Problem details: From the records below, print only the part that opens with the line containing "- ctrl+shift+~ 菜单" and closes with the line containing "callbackFn is fired"; omit the pictures.

--- START ---

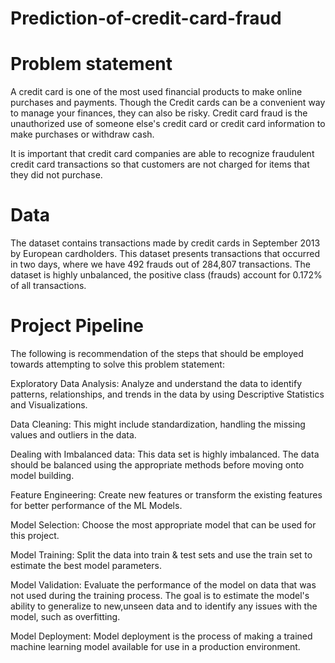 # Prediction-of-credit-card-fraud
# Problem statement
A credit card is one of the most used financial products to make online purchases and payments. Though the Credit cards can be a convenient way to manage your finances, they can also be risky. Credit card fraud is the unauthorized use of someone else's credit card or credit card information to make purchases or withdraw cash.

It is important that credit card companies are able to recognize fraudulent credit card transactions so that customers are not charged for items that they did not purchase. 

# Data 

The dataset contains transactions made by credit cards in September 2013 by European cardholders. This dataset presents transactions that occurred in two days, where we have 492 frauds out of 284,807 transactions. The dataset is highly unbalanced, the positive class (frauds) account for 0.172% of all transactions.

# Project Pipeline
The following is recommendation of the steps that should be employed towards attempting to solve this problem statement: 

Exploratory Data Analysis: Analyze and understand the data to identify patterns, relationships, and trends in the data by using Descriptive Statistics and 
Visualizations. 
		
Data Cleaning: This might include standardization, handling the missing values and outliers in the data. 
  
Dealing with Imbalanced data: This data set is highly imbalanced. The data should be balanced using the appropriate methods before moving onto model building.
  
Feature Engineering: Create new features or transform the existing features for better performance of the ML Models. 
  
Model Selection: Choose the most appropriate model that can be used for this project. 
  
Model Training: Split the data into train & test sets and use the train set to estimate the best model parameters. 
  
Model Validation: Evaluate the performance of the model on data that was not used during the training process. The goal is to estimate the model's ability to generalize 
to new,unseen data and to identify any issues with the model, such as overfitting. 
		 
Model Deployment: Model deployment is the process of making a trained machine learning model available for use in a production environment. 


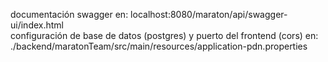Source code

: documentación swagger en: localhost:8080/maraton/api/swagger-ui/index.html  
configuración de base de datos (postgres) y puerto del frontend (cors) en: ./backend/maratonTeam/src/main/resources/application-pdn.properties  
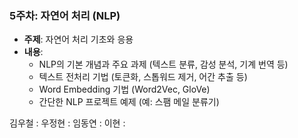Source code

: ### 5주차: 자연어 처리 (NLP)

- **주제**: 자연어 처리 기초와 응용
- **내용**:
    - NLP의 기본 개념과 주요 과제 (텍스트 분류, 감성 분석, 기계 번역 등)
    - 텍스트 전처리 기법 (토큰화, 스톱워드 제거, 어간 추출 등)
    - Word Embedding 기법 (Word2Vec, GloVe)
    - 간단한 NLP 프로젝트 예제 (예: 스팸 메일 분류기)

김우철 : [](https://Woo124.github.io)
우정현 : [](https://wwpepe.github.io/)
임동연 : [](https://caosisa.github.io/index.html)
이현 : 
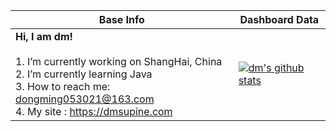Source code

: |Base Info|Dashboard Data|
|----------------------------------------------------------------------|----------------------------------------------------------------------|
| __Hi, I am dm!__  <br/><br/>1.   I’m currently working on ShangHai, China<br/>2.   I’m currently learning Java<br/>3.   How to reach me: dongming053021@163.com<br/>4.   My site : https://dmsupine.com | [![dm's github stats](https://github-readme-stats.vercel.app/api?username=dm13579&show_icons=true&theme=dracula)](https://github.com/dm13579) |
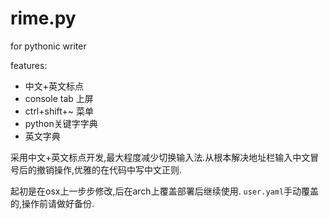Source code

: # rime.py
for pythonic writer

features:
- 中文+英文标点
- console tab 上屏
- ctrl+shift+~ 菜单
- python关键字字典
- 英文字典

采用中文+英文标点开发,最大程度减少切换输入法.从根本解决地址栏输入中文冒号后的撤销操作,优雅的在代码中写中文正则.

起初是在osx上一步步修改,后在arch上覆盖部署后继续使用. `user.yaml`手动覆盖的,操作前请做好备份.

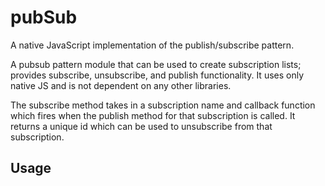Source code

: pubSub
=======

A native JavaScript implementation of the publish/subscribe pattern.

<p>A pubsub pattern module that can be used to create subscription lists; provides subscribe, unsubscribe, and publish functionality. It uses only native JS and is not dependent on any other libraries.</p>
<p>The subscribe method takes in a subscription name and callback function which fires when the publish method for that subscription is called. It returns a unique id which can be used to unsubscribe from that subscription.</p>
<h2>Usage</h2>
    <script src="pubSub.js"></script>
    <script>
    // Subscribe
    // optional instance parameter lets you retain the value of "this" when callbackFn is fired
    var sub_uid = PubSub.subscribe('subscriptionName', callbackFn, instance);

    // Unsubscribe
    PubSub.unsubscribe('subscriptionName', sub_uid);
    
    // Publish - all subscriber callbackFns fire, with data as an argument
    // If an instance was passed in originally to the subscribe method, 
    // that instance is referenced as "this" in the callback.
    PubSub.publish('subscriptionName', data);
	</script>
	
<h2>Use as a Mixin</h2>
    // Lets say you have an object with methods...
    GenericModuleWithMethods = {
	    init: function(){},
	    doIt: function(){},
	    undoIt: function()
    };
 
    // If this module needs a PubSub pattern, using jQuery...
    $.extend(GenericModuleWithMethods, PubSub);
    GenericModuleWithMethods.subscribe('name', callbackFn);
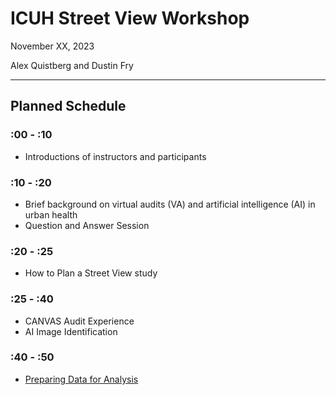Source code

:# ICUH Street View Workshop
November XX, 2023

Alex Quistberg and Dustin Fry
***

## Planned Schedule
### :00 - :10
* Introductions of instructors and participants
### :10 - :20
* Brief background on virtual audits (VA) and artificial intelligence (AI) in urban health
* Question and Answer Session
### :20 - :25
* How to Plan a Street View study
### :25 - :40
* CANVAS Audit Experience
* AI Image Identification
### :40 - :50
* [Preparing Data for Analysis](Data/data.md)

--- END ---

Written answer:
- ctrl+shift+~ 菜单
- python关键字字典
- 英文字典

采用中文+英文标点开发,最大程度减少切换输入法.从根本解决地址栏输入中文冒号后的撤销操作,优雅的在代码中写中文正则.

起初是在osx上一步步修改,后在arch上覆盖部署后继续使用. `user.yaml`手动覆盖的,操作前请做好备份.

Source code

: pubSub
=======

A native JavaScript implementation of the publish/subscribe pattern.

<p>A pubsub pattern module that can be used to create subscription lists; provides subscribe, unsubscribe, and publish functionality. It uses only native JS and is not dependent on any other libraries.</p>
<p>The subscribe method takes in a subscription name and callback function which fires when the publish method for that subscription is called. It returns a unique id which can be used to unsubscribe from that subscription.</p>
<h2>Usage</h2>
    <script src="pubSub.js"></script>
    <script>
    // Subscribe
    // optional instance parameter lets you retain the value of "this" when callbackFn is fired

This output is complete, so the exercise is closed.